Hope he learned his lesson.


----------



## JowGaWolf (Jun 12, 2018)

1st thing that came to my mind was stance training. lol worst root ever


----------



## Zeny (Jun 12, 2018)

JowGaWolf said:


> 1st thing that came to my mind was stance training. lol worst root ever


How does stance training help root?


----------



## mograph (Jun 12, 2018)

Zeny said:


> How does stance training help root?


In my experience, if you learn to sink while doing it, it will teach you what sinking feels like when static.
Then you gradually apply more movement as you test your root and recall those static sinking sensations and apply them to the new context of movement. Occasionally, you go back to static rooting to recall the sensations.

But you have to actually do it (with a good teacher) to learn these sensations. They're subtle and incremental, and can't be learned in a video or a few sentences on the internet.


----------



## zzj (Jun 12, 2018)

JowGaWolf said:


> 1st thing that came to my mind was stance training. lol worst root ever



The younger man doesn’t seem to have any martial arts background at all, it’s not surprising that he has no root at all, just attempts at flailing.


----------



## Zeny (Jun 12, 2018)

mograph said:


> In my experience, if you learn to sink while doing it, it will teach you what sinking feels like when static.
> Then you gradually apply more movement as you test your root and recall those static sinking sensations and apply them to the new context of movement. Occasionally, you go back to static rooting to recall the sensations.
> 
> But you have to actually do it (with a good teacher) to learn these sensations. They're subtle and incremental, and can't be learned in a video or a few sentences on the internet.
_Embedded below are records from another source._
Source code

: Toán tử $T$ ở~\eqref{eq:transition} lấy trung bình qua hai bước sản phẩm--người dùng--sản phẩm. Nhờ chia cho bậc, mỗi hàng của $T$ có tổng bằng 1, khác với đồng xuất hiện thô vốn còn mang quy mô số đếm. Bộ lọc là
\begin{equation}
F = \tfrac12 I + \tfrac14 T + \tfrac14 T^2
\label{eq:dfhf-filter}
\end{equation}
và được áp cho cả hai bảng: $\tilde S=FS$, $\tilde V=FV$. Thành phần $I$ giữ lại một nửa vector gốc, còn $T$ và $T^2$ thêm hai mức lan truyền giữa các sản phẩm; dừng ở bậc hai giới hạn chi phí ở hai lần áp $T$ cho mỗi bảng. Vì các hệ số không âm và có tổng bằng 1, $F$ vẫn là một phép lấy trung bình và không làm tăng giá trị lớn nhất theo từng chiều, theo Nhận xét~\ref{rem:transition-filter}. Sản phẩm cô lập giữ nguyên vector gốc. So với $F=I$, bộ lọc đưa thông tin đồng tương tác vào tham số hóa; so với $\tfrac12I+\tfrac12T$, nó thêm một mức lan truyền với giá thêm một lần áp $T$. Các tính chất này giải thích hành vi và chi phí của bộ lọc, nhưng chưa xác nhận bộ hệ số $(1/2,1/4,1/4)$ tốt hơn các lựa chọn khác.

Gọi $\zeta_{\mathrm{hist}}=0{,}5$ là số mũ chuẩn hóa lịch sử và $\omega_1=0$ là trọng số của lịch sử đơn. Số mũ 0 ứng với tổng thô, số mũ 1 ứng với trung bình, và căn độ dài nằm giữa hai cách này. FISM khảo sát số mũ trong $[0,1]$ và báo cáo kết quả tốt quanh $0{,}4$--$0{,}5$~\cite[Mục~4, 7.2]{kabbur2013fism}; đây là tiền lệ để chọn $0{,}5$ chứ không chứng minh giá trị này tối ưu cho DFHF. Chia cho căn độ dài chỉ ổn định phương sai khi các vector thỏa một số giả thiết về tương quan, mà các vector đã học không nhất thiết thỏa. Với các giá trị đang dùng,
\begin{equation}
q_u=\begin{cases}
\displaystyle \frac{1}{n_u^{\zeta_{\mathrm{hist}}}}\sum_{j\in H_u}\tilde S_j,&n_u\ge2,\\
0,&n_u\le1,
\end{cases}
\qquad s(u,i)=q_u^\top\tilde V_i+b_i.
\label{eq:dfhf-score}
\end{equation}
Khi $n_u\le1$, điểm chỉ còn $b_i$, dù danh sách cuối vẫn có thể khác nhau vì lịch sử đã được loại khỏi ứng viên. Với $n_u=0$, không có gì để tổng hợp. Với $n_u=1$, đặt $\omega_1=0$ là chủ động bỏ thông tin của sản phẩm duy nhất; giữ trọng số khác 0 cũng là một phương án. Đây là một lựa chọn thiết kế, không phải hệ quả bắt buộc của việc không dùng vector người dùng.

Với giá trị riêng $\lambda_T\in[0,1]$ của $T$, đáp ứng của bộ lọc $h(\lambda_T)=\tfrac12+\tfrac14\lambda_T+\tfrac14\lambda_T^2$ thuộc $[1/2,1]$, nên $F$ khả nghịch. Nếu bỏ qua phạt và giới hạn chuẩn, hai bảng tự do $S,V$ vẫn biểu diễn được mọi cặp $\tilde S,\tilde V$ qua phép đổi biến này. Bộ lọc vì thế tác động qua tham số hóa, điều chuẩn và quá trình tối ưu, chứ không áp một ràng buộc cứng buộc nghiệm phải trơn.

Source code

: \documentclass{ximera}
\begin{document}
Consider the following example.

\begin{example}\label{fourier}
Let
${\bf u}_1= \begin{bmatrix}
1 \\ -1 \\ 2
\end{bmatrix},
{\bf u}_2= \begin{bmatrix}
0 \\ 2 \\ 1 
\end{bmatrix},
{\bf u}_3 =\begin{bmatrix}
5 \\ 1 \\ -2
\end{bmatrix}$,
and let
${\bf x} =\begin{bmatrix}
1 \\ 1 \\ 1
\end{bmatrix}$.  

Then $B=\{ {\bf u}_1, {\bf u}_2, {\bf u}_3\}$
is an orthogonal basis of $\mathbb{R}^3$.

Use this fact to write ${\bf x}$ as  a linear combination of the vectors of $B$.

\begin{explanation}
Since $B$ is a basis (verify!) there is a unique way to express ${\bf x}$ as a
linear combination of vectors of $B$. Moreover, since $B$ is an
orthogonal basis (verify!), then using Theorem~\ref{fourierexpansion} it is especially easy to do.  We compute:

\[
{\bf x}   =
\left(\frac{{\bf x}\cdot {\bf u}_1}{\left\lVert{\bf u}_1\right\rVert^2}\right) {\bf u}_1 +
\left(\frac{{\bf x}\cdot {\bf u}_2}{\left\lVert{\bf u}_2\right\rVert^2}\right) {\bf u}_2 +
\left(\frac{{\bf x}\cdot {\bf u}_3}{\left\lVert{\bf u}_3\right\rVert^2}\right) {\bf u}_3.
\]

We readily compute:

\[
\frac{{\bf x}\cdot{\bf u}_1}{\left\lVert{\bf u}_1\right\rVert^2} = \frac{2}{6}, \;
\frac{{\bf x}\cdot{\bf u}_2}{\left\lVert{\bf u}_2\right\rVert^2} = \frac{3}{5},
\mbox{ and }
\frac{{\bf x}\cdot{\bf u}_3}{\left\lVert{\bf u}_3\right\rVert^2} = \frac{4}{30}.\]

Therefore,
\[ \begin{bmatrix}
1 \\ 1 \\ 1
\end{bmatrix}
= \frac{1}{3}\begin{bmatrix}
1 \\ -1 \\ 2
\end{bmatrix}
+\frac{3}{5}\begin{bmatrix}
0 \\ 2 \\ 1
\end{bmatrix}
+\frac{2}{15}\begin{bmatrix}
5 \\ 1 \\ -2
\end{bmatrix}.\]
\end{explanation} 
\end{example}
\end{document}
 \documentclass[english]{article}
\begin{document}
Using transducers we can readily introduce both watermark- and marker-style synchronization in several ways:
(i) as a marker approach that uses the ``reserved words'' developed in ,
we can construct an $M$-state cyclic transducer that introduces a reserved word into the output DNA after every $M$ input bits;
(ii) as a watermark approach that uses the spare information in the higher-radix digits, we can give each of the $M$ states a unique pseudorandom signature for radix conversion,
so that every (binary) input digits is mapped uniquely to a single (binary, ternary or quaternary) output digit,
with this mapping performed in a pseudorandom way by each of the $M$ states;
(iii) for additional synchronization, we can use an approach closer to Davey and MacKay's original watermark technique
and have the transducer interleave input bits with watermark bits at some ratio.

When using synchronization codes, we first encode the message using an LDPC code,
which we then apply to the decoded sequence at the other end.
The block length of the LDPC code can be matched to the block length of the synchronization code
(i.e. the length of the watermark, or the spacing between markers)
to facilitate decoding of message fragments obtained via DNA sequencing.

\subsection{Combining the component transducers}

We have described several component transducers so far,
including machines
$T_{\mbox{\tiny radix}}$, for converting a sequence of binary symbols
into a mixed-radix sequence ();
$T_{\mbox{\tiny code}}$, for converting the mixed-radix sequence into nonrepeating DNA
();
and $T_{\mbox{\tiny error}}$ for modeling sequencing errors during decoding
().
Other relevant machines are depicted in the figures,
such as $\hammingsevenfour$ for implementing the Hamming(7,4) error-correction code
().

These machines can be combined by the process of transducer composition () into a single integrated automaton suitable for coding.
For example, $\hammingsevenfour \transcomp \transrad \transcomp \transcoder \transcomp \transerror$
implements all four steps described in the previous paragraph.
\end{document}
Is it possible to practise this sinking feeling by merely standing upright or walking? What advantages do stance training have over standing or walking in this context?


----------



## JowGaWolf (Jun 12, 2018)

Zeny said:


> How does stance training help root?


Stance training, when done properly will help you develop more stable footing.  It will keep you from falling everywhere.  Stance training should consist of static stances and transitional stances.  It shold be trained solo and we a partner who is trying to knock you over.  One should pay attention to the weight distribution, balance, in the feet and in the legs.


----------



## JowGaWolf (Jun 12, 2018)

Zeny said:


> How does stance training help root?


People often just stand without paying attention to all that is going on when doing stance training.

You would be wasting time if all you are doing is just standing without paying attention to what's happening to your body.  There is always movement even when standing still.


----------



## Zeny (Jun 12, 2018)

JowGaWolf said:


> Stance training, when done properly will help you develop more stable footing.  It will keep you from falling everywhere.  Stance training should consist of static stances and transitional stances.  It shold be trained solo and we a partner who is trying to knock you over.  One should pay attention to the weight distribution, balance, in the feet and in the legs.


Can you give an example of static stance and transitional stance?


----------



## mograph (Jun 12, 2018)

JowGaWolf said:


> There is always movement even when standing still.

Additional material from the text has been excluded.